COLUMNIST and trained counsellor Fiona Caine answers another set of reader dilemmas.

I’VE DEVELOPED FEELINGS FOR AN OLD FRIEND

I’m a woman of 44 and have been happily married to a lovely man for 19 years.

ALSO READ: Fiona Caine with more reader dilemmas

Recently I met an old friend I hadn’t seen since we were 19 and at university together. She has never married or had a family, but has instead worked at her career and is very successful.

My problem is that I think I’m attracted to her, something I've never felt for a woman before.

I am fairly certain she feels the same way. What is going on with me?

FIONA SAYS: IT’S OK TO FEEL THIS WAY

If you still love and are attracted to your husband, then perhaps seeing an old friend has brought back exciting memories of being 19 and experiencing the freedom of university life together.

It’s exciting to come across an old friend again. So, re-establishing a strong bond after years apart is bound to involve a measure of love and attraction to one another.

We’re all beginning to understand that human sexuality and attraction is not as simple as perhaps we might have thought.

I LEFT MY ABUSIVE HUSBAND - BUT MISS HIM

Three months ago, I left my husband, taking my three-year-old with me.

He hit me frequently and it took a lot for me to gather up my things and run.

I’ve now spoken to a solicitor and have started divorce proceedings.

My family are supporting me, and I should be relieved and happy.
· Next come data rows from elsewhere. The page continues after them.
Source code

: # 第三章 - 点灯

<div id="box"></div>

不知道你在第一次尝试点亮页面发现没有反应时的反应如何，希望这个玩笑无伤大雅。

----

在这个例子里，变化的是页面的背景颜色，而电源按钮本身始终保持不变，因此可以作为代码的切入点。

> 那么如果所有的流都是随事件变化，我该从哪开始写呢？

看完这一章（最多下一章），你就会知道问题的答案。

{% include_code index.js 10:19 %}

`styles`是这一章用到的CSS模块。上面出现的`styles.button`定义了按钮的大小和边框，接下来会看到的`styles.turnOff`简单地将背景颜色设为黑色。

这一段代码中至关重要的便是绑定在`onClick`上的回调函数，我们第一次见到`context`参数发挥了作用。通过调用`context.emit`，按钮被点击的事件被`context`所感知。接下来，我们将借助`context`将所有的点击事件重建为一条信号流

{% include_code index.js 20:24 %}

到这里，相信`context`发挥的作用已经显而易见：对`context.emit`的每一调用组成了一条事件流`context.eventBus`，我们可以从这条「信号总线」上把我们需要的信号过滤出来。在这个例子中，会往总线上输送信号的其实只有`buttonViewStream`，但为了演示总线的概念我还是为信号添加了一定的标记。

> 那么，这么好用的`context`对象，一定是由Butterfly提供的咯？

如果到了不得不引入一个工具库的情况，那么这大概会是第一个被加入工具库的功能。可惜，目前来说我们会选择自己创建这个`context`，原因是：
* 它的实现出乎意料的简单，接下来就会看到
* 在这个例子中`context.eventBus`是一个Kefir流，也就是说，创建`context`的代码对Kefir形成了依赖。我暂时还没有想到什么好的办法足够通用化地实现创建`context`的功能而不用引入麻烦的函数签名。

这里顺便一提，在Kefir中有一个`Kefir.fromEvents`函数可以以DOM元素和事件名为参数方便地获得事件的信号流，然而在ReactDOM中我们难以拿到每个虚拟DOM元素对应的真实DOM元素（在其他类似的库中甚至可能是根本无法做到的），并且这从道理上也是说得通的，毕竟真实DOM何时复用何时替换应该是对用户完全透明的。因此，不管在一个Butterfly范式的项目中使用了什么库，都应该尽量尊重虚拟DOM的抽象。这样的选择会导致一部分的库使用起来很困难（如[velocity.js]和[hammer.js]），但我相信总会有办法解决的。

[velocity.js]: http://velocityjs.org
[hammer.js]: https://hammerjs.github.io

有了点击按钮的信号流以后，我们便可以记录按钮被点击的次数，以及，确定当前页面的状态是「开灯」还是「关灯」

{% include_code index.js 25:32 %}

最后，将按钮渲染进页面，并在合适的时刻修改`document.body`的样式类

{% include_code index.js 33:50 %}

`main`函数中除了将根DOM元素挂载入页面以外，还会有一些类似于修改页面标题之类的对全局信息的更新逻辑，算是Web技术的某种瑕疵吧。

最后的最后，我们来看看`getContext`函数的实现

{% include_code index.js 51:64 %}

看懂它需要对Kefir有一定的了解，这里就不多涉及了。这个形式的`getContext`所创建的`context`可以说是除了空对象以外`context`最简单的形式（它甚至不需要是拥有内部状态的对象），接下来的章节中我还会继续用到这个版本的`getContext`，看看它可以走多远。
My husband was cruel and vicious. He did some pretty dreadful things to me, but despite this, I think I still love him.

What’s wrong with me?

FIONA SAYS: YOU’RE GOING THROUGH A KIND OF BEREAVEMENT

There is nothing wrong with you at all.

You’ve shown great courage. Anyone who has had to cope with domestic violence knows how difficult it is to find the courage to escape. What you now need to do is hang on to the knowledge that you’ve made the right decision.

I’m sure you do still love him - but who you love is the man you thought you married, not the man he turned out to be.

You might find it helpful to contact Gingerbread (gingerbread.org.uk) the organisation for single parents and their children which can provide day-to-day support and practical help.